I’ve seen boxes at various locations asking for school supply donations. The children don’t have pens, pencils, paper? It makes one think the rooms are barren. Little Johnny and Suzie have nothing. I’m embarrassed by that. And I think it’s not true. I worked 12 years as a custodian. I’ve seen hoarding of supplies, recycle bins full of expensive wasted paper, classrooms that have full totes, shelves breaking by the weight and closets bursting with supplies.

School officials should walk through, do an inventory of classrooms and distribute supplies. There are rooms that are ridiculous. Custodians cannot properly clean because of the clutter. I challenge officials to see for themselves and check the rooms. Walk through a few rooms at the end of the day and see the amount of supplies all over the floor. Costly items stepped on, broken or thrown away because teachers and staff can’t, won’t, or are scared to tell the students to pick up and put it where it belongs when they exit the room. It won’t hurt them.
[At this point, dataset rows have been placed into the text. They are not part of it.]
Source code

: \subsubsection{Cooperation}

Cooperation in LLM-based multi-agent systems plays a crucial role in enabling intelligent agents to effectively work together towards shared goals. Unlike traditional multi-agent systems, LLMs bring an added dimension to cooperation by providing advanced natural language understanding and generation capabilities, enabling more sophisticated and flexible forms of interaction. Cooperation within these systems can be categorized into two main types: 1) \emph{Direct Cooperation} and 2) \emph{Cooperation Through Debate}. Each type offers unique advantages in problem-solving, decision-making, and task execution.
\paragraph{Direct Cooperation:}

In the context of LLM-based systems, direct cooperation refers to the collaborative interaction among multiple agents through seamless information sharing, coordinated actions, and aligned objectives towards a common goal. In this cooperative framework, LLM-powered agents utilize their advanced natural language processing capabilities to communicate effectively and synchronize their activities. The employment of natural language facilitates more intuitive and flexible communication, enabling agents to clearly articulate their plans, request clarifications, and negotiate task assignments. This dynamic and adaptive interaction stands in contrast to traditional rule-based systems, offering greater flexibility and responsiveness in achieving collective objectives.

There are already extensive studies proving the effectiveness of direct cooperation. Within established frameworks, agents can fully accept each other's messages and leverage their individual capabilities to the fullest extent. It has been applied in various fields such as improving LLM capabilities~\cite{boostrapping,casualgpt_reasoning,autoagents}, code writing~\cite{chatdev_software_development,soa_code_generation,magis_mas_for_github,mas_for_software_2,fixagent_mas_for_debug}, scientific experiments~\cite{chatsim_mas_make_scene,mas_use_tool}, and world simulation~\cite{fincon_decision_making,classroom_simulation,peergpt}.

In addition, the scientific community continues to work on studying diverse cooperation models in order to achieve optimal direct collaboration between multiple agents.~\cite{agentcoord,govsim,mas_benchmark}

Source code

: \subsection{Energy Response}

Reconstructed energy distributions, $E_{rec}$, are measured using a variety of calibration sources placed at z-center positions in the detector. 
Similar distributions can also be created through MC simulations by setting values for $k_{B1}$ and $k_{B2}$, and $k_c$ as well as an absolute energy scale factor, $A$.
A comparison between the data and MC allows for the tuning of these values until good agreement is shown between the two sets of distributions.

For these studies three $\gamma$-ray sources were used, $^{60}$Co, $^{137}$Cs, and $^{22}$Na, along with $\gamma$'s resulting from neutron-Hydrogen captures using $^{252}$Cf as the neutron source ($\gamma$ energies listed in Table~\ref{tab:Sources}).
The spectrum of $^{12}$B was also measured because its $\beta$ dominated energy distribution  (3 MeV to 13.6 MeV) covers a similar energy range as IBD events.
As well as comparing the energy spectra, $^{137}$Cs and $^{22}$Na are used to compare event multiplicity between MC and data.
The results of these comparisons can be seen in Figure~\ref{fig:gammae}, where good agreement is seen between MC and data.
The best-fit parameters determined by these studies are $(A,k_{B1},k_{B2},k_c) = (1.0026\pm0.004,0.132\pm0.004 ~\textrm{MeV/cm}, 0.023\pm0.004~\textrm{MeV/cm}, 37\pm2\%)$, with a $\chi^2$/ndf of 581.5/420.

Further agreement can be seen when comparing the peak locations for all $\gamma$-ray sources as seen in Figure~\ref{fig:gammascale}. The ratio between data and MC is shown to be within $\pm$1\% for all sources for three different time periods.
The abundance we have makes us complacent. Being good stewards financially or conserving is a lost art. Waste should anger the taxpayer. As a taxpayer, verify yourself, visit some rooms. I’ve seen offices order high-ticket items for no reason but to be budgeted next year.

In the meantime, my donation of school supplies is for Cicrin School Orphanage in Nicaragua, where students use both sides of the paper – if they have some that day.